In the decades bridging the middle of the second century A.D. with the middle of the third, the desert of Egypt transformed from an empty wasteland to a unique Christian community. Into the silence of the wilderness streamed men and women from the cities of North Africa, Asia Minor, and the Mediterranean basin. They came from varied backgrounds, but all sought the same thing―a hermit’s life of prayer and ascetic separation from worldly concerns.
Those concerns were many—and conflicted. The years of the emperor Diocletian saw, in 303, the last “great” state-sanctioned Roman persecution of Christians. By 313, Christianity in Egypt was legalized by Diocletian’s successor Constantine, and fast on its way to becoming not only culturally acceptable, but also culturally promoted.
Ironically, it was that promotion—not the former persecution—that galvanized the exodus of a few hermits into what became a major Christian movement. More and more seekers, disturbed by the compromises of church with state, felt the need to flee. And so they did—in the thousands. “The desert had become a city,” Athanasius would eventually write in his biography of Anthony, the great desert trendsetter. And so the desert had.
The “desert fathers and mothers,” as these men and women came to be called, would only be a footnote in Christian history though, if the initial pull to be hermits—individuals truly cut off from human connection for prayer—had won. Instead, in a movement that would come to shape Christian history, those who fled to the desert did not abandon community. In fact, even in the wilderness, community flourished. Beginning with informal clusters of hermits and solitaries coming together for the sharing of practical needs, prayer, and the occasional celebratory meal, small communities formed. These, as the seasons passed, became more organized, finding practices in community to support their individual journeys of prayer. As years rolled on, the desert monastics became a living legacy. Today, it is difficult to trace a Christian tradition that has not benefitted from their experience passed on through the centuries.
Individuals in Community
The desert fathers and mothers are the starkest example I can think of to illustrate a principle quietly at work in our own churches. It is this: our individual spiritual lives need community, and our communities need robust, vibrant, individual Christians. A great part of an effective leader’s contribution is learning how to promote the growth of both at the expense of neither.
Pastors and group leaders typically gravitate toward one option or the other.
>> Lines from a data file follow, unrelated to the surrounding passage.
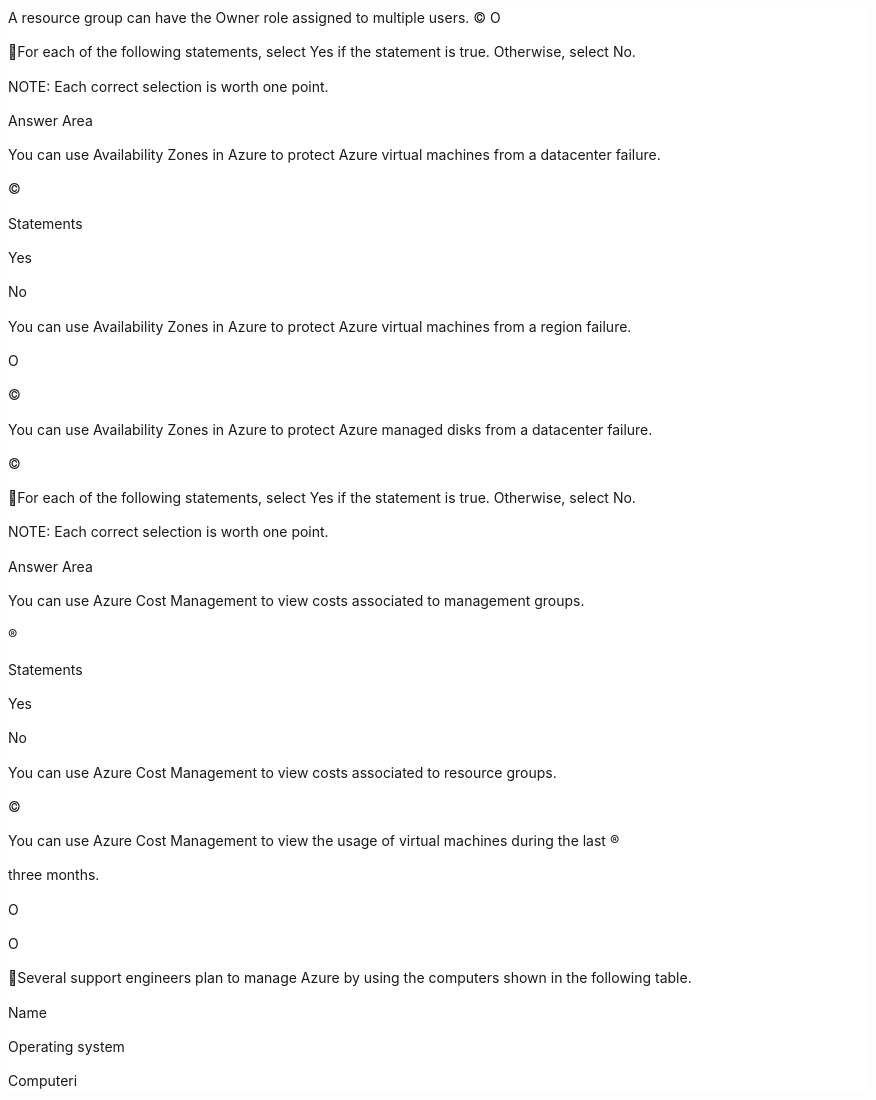 A resource group can have the Owner role assigned to multiple users. © O

For each of the following statements, select Yes if the statement is true. Otherwise, select No.

NOTE: Each correct selection is worth one point.

Answer Area

You can use Availability Zones in  Azure to protect Azure virtual machines from  a datacenter failure.

©

Statements

Yes

No

You can use Availability Zones in  Azure to protect Azure virtual machines from  a region failure.

O

©

You can use Availability Zones in  Azure to protect Azure managed disks from a datacenter failure.

©

For each of the following statements, select Yes if the statement is true. Otherwise, select No.

NOTE: Each correct selection is worth one point.

Answer Area

You can use Azure Cost Management  to view costs associated to management groups.

®

Statements

Yes

No

You can use Azure Cost Management  to view costs associated to resource groups.

©

You can use Azure Cost Management  to view the usage of virtual machines during the last  ®

three months.

O

O

Several support engineers plan to manage Azure by using the computers shown in the following table.

Name

Operating system

Computeri
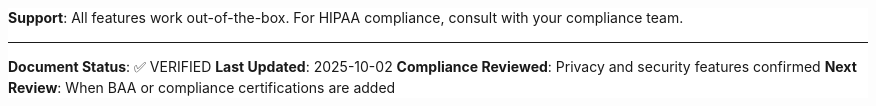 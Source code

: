 **Support**: All features work out-of-the-box. For HIPAA compliance, consult with your compliance team.

---

**Document Status**: ✅ VERIFIED
**Last Updated**: 2025-10-02
**Compliance Reviewed**: Privacy and security features confirmed
**Next Review**: When BAA or compliance certifications are added

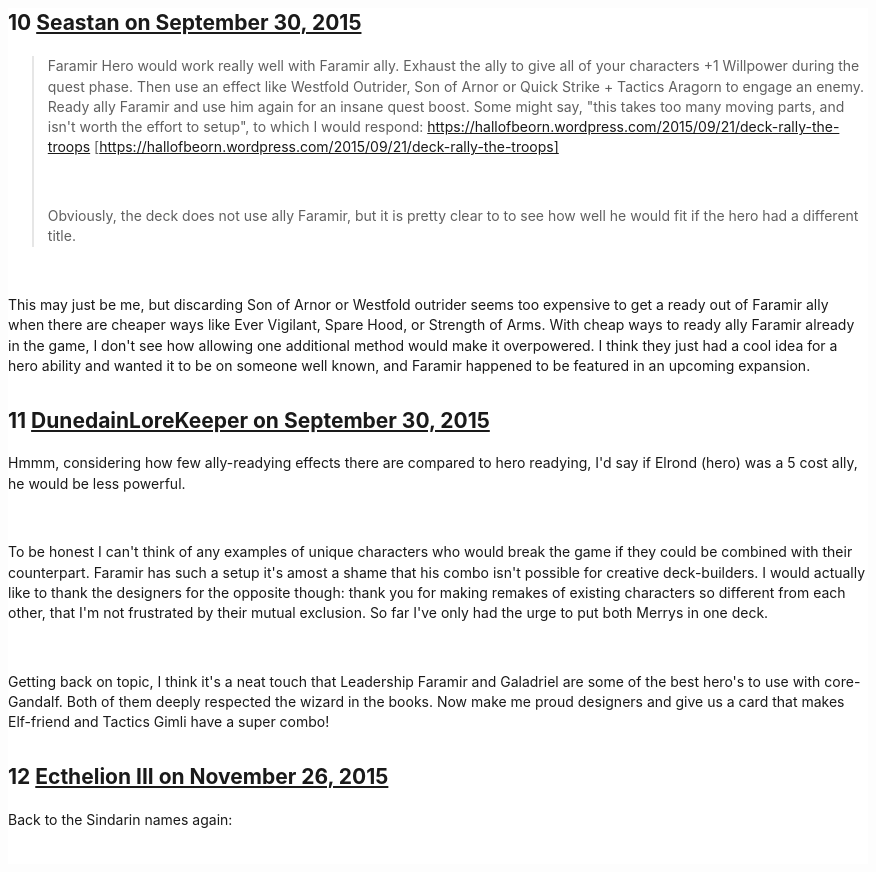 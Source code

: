## 10 [Seastan on September 30, 2015](https://community.fantasyflightgames.com/topic/189910-well-done-designers/?do=findComment&comment=1826788)

> Faramir Hero would work really well with Faramir ally. Exhaust the ally to give all of your characters +1 Willpower during the quest phase. Then use an effect like Westfold Outrider, Son of Arnor or Quick Strike + Tactics Aragorn to engage an enemy. Ready ally Faramir and use him again for an insane quest boost. Some might say, "this takes too many moving parts, and isn't worth the effort to setup", to which I would respond: https://hallofbeorn.wordpress.com/2015/09/21/deck-rally-the-troops [https://hallofbeorn.wordpress.com/2015/09/21/deck-rally-the-troops]
> 
>  
> 
> Obviously, the deck does not use ally Faramir, but it is pretty clear to to see how well he would fit if the hero had a different title.

 

This may just be me, but discarding Son of Arnor or Westfold outrider seems too expensive to get a ready out of Faramir ally when there are cheaper ways like Ever Vigilant, Spare Hood, or Strength of Arms. With cheap ways to ready ally Faramir already in the game, I don't see how allowing one additional method would make it overpowered. I think they just had a cool idea for a hero ability and wanted it to be on someone well known, and Faramir happened to be featured in an upcoming expansion.

## 11 [DunedainLoreKeeper on September 30, 2015](https://community.fantasyflightgames.com/topic/189910-well-done-designers/?do=findComment&comment=1826834)

Hmmm, considering how few ally-readying effects there are compared to hero readying, I'd say if Elrond (hero) was a 5 cost ally, he would be less powerful.

 

To be honest I can't think of any examples of unique characters who would break the game if they could be combined with their counterpart. Faramir has such a setup it's amost a shame that his combo isn't possible for creative deck-builders. I would actually like to thank the designers for the opposite though: thank you for making remakes of existing characters so different from each other, that I'm not frustrated by their mutual exclusion. So far I've only had the urge to put both Merrys in one deck. 

 

Getting back on topic, I think it's a neat touch that Leadership Faramir and Galadriel are some of the best hero's to use with core-Gandalf. Both of them deeply respected the wizard in the books. Now make me proud designers and give us a card that makes Elf-friend and Tactics Gimli have a super combo!

## 12 [Ecthelion III on November 26, 2015](https://community.fantasyflightgames.com/topic/189910-well-done-designers/?do=findComment&comment=1908086)

Back to the Sindarin names again:

 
They either encourage and support the growth of personally vibrant, devotionally grounded individuals who cluster from time to time into loose groupings called “church,” or skew to the opposite pole, and create communities that scurry like ants, yet do little to promote a deep and personal spiritual life for their members once the frenzy ceases. (After reading that, take a moment to ponder which type of leader you are.)
Spiritual health, like so many truths of ministry, is found in the balance. There is nothing that can replace a personal and growing devotional life with God—a life of daily prayer and rhythm, of nurturing the profound inner secret of one’s faith in Jesus. To downplay this individual life and relationship means spiritual disaster for any of us, for we can only live Christ’s life when it is becoming our life, incapable of being truly described to another, so personal it is, so rooted in that place in our soul that is beyond language.